[[ ENTRIES PROVIDED, beginning ]]
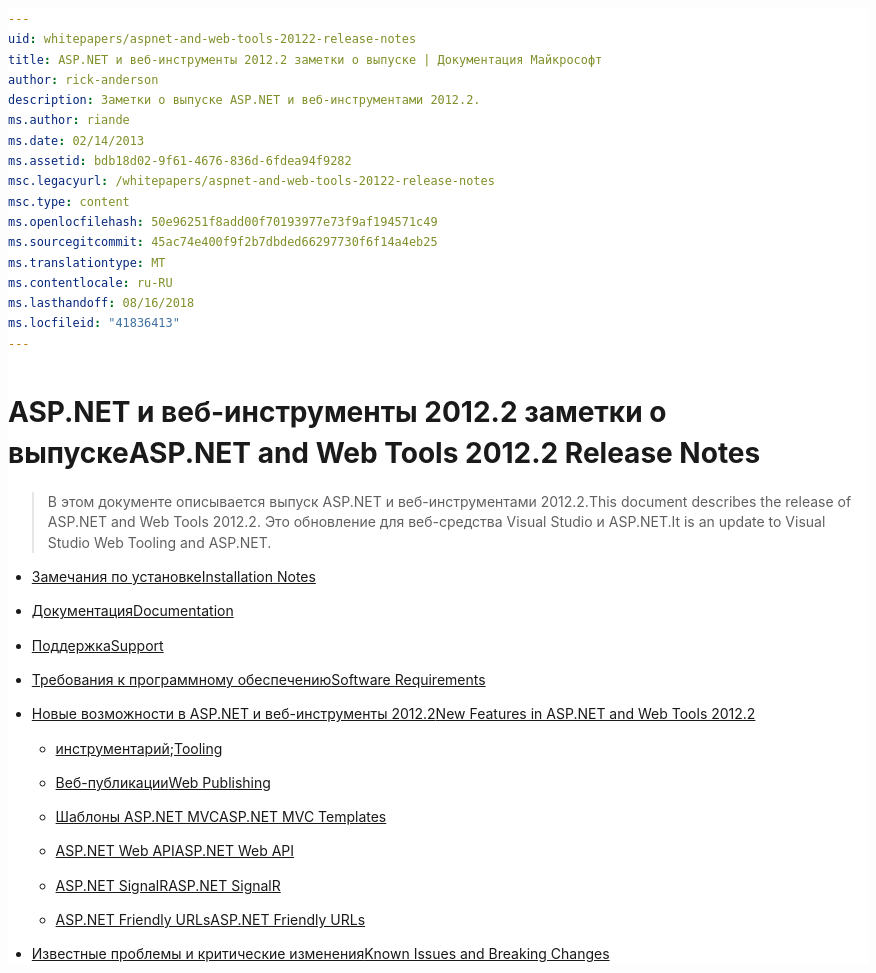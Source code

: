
 ```yaml
---
uid: whitepapers/aspnet-and-web-tools-20122-release-notes
title: ASP.NET и веб-инструменты 2012.2 заметки о выпуске | Документация Майкрософт
author: rick-anderson
description: Заметки о выпуске ASP.NET и веб-инструментами 2012.2.
ms.author: riande
ms.date: 02/14/2013
ms.assetid: bdb18d02-9f61-4676-836d-6fdea94f9282
msc.legacyurl: /whitepapers/aspnet-and-web-tools-20122-release-notes
msc.type: content
ms.openlocfilehash: 50e96251f8add00f70193977e73f9af194571c49
ms.sourcegitcommit: 45ac74e400f9f2b7dbded66297730f6f14a4eb25
ms.translationtype: MT
ms.contentlocale: ru-RU
ms.lasthandoff: 08/16/2018
ms.locfileid: "41836413"
---
```

<a name="aspnet-and-web-tools-20122-release-notes"></a><span data-ttu-id="2ef1e-103">ASP.NET и веб-инструменты 2012.2 заметки о выпуске</span><span class="sxs-lookup"><span data-stu-id="2ef1e-103">ASP.NET and Web Tools 2012.2 Release Notes</span></span>
====================
> <span data-ttu-id="2ef1e-104">В этом документе описывается выпуск ASP.NET и веб-инструментами 2012.2.</span><span class="sxs-lookup"><span data-stu-id="2ef1e-104">This document describes the release of ASP.NET and Web Tools 2012.2.</span></span> <span data-ttu-id="2ef1e-105">Это обновление для веб-средства Visual Studio и ASP.NET.</span><span class="sxs-lookup"><span data-stu-id="2ef1e-105">It is an update to Visual Studio Web Tooling and ASP.NET.</span></span>


- [<span data-ttu-id="2ef1e-106">Замечания по установке</span><span class="sxs-lookup"><span data-stu-id="2ef1e-106">Installation Notes</span></span>](#_Installation)
- [<span data-ttu-id="2ef1e-107">Документация</span><span class="sxs-lookup"><span data-stu-id="2ef1e-107">Documentation</span></span>](#_Documentation)
- [<span data-ttu-id="2ef1e-108">Поддержка</span><span class="sxs-lookup"><span data-stu-id="2ef1e-108">Support</span></span>](#_Support)
- [<span data-ttu-id="2ef1e-109">Требования к программному обеспечению</span><span class="sxs-lookup"><span data-stu-id="2ef1e-109">Software Requirements</span></span>](#_Software_Requirements)
- [<span data-ttu-id="2ef1e-110">Новые возможности в ASP.NET и веб-инструменты 2012.2</span><span class="sxs-lookup"><span data-stu-id="2ef1e-110">New Features in ASP.NET and Web Tools 2012.2</span></span>](#_New_Features_in)

    - <span data-ttu-id="2ef1e-111">[инструментарий](#_Tooling);</span><span class="sxs-lookup"><span data-stu-id="2ef1e-111">[Tooling](#_Tooling)</span></span>
    - [<span data-ttu-id="2ef1e-112">Веб-публикации</span><span class="sxs-lookup"><span data-stu-id="2ef1e-112">Web Publishing</span></span>](#_Web_Publishing)
    - [<span data-ttu-id="2ef1e-113">Шаблоны ASP.NET MVC</span><span class="sxs-lookup"><span data-stu-id="2ef1e-113">ASP.NET MVC Templates</span></span>](#_Templates)
    - [<span data-ttu-id="2ef1e-114">ASP.NET Web API</span><span class="sxs-lookup"><span data-stu-id="2ef1e-114">ASP.NET Web API</span></span>](#_ASP.NET_Web_API)

    - [<span data-ttu-id="2ef1e-115">ASP.NET SignalR</span><span class="sxs-lookup"><span data-stu-id="2ef1e-115">ASP.NET SignalR</span></span>](#_ASP.NET_SignalR)
    - [<span data-ttu-id="2ef1e-116">ASP.NET Friendly URLs</span><span class="sxs-lookup"><span data-stu-id="2ef1e-116">ASP.NET Friendly URLs</span></span>](#_ASP.NET_Friendly_URLs)
- [<span data-ttu-id="2ef1e-117">Известные проблемы и критические изменения</span><span class="sxs-lookup"><span data-stu-id="2ef1e-117">Known Issues and Breaking Changes</span></span>](#_Known_Issues_and)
[[ ENTRIES PROVIDED, end ]]
▸ **EXERCISE GOAL**:
The word to find is "Документация". Copy every line of the data that holds it.

▸ **REPLY**:
title: ASP.NET и веб-инструменты 2012.2 заметки о выпуске | Документация Майкрософт
- [<span data-ttu-id="2ef1e-107">Документация</span><span class="sxs-lookup"><span data-stu-id="2ef1e-107">Documentation</span></span>](#_Documentation)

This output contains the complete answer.